Supplied records START
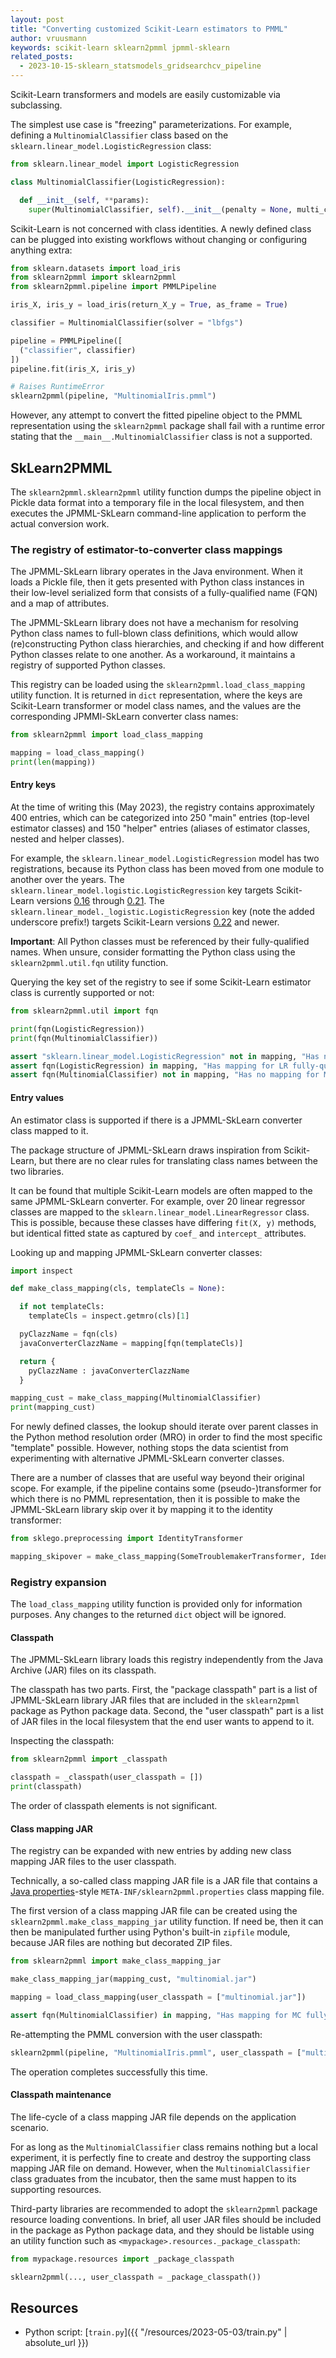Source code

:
 ```yaml
---
layout: post
title: "Converting customized Scikit-Learn estimators to PMML"
author: vruusmann
keywords: scikit-learn sklearn2pmml jpmml-sklearn
related_posts:
  - 2023-10-15-sklearn_statsmodels_gridsearchcv_pipeline
---
```


Scikit-Learn transformers and models are easily customizable via subclassing.

The simplest use case is "freezing" parameterizations.
For example, defining a `MultinomialClassifier` class based on the `sklearn.linear_model.LogisticRegression` class:

``` python
from sklearn.linear_model import LogisticRegression

class MultinomialClassifier(LogisticRegression):

  def __init__(self, **params):
    super(MultinomialClassifier, self).__init__(penalty = None, multi_class = "multinomial", **params)
```

Scikit-Learn is not concerned with class identities.
A newly defined class can be plugged into existing workflows without changing or configuring anything extra:

``` python
from sklearn.datasets import load_iris
from sklearn2pmml import sklearn2pmml
from sklearn2pmml.pipeline import PMMLPipeline

iris_X, iris_y = load_iris(return_X_y = True, as_frame = True)

classifier = MultinomialClassifier(solver = "lbfgs")

pipeline = PMMLPipeline([
  ("classifier", classifier)
])
pipeline.fit(iris_X, iris_y)

# Raises RuntimeError
sklearn2pmml(pipeline, "MultinomialIris.pmml")
```

However, any attempt to convert the fitted pipeline object to the PMML representation using the `sklearn2pmml` package shall fail with a runtime error stating that the `__main__.MultinomialClassifier` class is not a supported. 

## SkLearn2PMML ##

The `sklearn2pmml.sklearn2pmml` utility function dumps the pipeline object in Pickle data format into a temporary file in the local filesystem, and then executes the JPMML-SkLearn command-line application to perform the actual conversion work.

### The registry of estimator-to-converter class mappings

The JPMML-SkLearn library operates in the Java environment.
When it loads a Pickle file, then it gets presented with Python class instances in their low-level serialized form that consists of a fully-qualified name (FQN) and a map of attributes.

The JPMML-SkLearn library does not have a mechanism for resolving Python class names to full-blown class definitions, which would allow (re)constructing Python class hierarchies, and checking if and how different Python classes relate to one another.
As a workaround, it maintains a registry of supported Python classes.

This registry can be loaded using the `sklearn2pmml.load_class_mapping` utility function.
It is returned in `dict` representation, where the keys are Scikit-Learn transformer or model class names, and the values are the corresponding JPMMl-SkLearn converter class names:

``` python
from sklearn2pmml import load_class_mapping

mapping = load_class_mapping()
print(len(mapping))
```

#### Entry keys

At the time of writing this (May 2023), the registry contains approximately 400 entries, which can be categorized into 250 "main" entries (top-level estimator classes) and 150 "helper" entries (aliases of estimator classes, nested and helper classes).

For example, the `sklearn.linear_model.LogisticRegression` model has two registrations, because its Python class has been moved from one module to another over the years.
The `sklearn.linear_model.logistic.LogisticRegression` key targets Scikit-Learn versions [0.16](https://github.com/scikit-learn/scikit-learn/blob/0.16.0/sklearn/linear_model/logistic.py) through [0.21](https://github.com/scikit-learn/scikit-learn/blob/0.21.0/sklearn/linear_model/logistic.py).
The `sklearn.linear_model._logistic.LogisticRegression` key (note the added underscore prefix!) targets Scikit-Learn versions [0.22](https://github.com/scikit-learn/scikit-learn/blob/0.22/sklearn/linear_model/_logistic.py) and newer.

**Important**: All Python classes must be referenced by their fully-qualified names.
When unsure, consider formatting the Python class using the `sklearn2pmml.util.fqn` utility function.

Querying the key set of the registry to see if some Scikit-Learn estimator class is currently supported or not:

``` python
from sklearn2pmml.util import fqn

print(fqn(LogisticRegression))
print(fqn(MultinomialClassifier))

assert "sklearn.linear_model.LogisticRegression" not in mapping, "Has no mapping for LR public name"
assert fqn(LogisticRegression) in mapping, "Has mapping for LR fully-qualified name"
assert fqn(MultinomialClassifier) not in mapping, "Has no mapping for MC fully-qualified name"
```

#### Entry values

An estimator class is supported if there is a JPMML-SkLearn converter class mapped to it.

The package structure of JPMML-SkLearn draws inspiration from Scikit-Learn, but there are no clear rules for translating class names between the two libraries.

It can be found that multiple Scikit-Learn models are often mapped to the same JPMML-SkLearn converter.
For example, over 20 linear regressor classes are mapped to the `sklearn.linear_model.LinearRegressor` class.
This is possible, because these classes have differing `fit(X, y)` methods, but identical fitted state as captured by `coef_` and `intercept_` attributes.

Looking up and mapping JPMML-SkLearn converter classes:

``` python
import inspect

def make_class_mapping(cls, templateCls = None):

  if not templateCls:
    templateCls = inspect.getmro(cls)[1]

  pyClazzName = fqn(cls)
  javaConverterClazzName = mapping[fqn(templateCls)]

  return {
    pyClazzName : javaConverterClazzName
  }

mapping_cust = make_class_mapping(MultinomialClassifier)
print(mapping_cust)
```

For newly defined classes, the lookup should iterate over parent classes in the Python method resolution order (MRO) in order to find the most specific "template" possible.
However, nothing stops the data scientist from experimenting with alternative JPMML-SkLearn converter classes.

There are a number of classes that are useful way beyond their original scope.
For example, if the pipeline contains some (pseudo-)transformer for which there is no PMML representation, then it is possible to make the JPMML-SkLearn library skip over it by mapping it to the identity transformer:

``` python
from sklego.preprocessing import IdentityTransformer

mapping_skipover = make_class_mapping(SomeTroublemakerTransformer, IdentityTransformer)
```

### Registry expansion

The `load_class_mapping` utility function is provided only for information purposes.
Any changes to the returned `dict` object will be ignored.

#### Classpath

The JPMML-SkLearn library loads this registry independently from the Java Archive (JAR) files on its classpath.

The classpath has two parts.
First, the "package classpath" part is a list of JPMML-SkLearn library JAR files that are included in the `sklearn2pmml` package as Python package data.
Second, the "user classpath" part is a list of JAR files in the local filesystem that the end user wants to append to it.

Inspecting the classpath:

``` python
from sklearn2pmml import _classpath

classpath = _classpath(user_classpath = [])
print(classpath)
```

The order of classpath elements is not significant.

#### Class mapping JAR

The registry can be expanded with new entries by adding new class mapping JAR files to the user classpath.

Technically, a so-called class mapping JAR file is a JAR file that contains a [Java properties](https://docs.oracle.com/javase/8/docs/api/java/util/Properties.html)-style `META-INF/sklearn2pmml.properties` class mapping file.

The first version of a class mapping JAR file can be created using the `sklearn2pmml.make_class_mapping_jar` utility function.
If need be, then it can then be manipulated further using Python's built-in `zipfile` module, because JAR files are nothing but decorated ZIP files.

``` python
from sklearn2pmml import make_class_mapping_jar

make_class_mapping_jar(mapping_cust, "multinomial.jar")

mapping = load_class_mapping(user_classpath = ["multinomial.jar"])

assert fqn(MultinomialClassifier) in mapping, "Has mapping for MC fully-qualified name"
```

Re-attempting the PMML conversion with the user classpath:

``` python
sklearn2pmml(pipeline, "MultinomialIris.pmml", user_classpath = ["multinomial.jar"])
```

The operation completes successfully this time.

#### Classpath maintenance

The life-cycle of a class mapping JAR file depends on the application scenario.

For as long as the `MultinomialClassifier` class remains nothing but a local experiment, it is perfectly fine to create and destroy the supporting class mapping JAR file on demand.
However, when the `MultinomialClassifier` class graduates from the incubator, then the same must happen to its supporting resources.

Third-party libraries are recommended to adopt the `sklearn2pmml` package resource loading conventions.
In brief, all user JAR files should be included in the package as Python package data, and they should be listable using an utility function such as `<mypackage>.resources._package_classpath`:

``` python
from mypackage.resources import _package_classpath

sklearn2pmml(..., user_classpath = _package_classpath())
```

## Resources ##

* Python script: [`train.py`]({{ "/resources/2023-05-03/train.py" | absolute_url }})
Supplied records END
- Task -
Print exactly the lines above, between the one holding "For example, if" and the one holding "Any changes to", inclusive, and nothing besides.

- Exercise solution -
For example, if the pipeline contains some (pseudo-)transformer for which there is no PMML representation, then it is possible to make the JPMML-SkLearn library skip over it by mapping it to the identity transformer:

``` python
from sklego.preprocessing import IdentityTransformer

mapping_skipover = make_class_mapping(SomeTroublemakerTransformer, IdentityTransformer)
```

### Registry expansion

The `load_class_mapping` utility function is provided only for information purposes.
Any changes to the returned `dict` object will be ignored.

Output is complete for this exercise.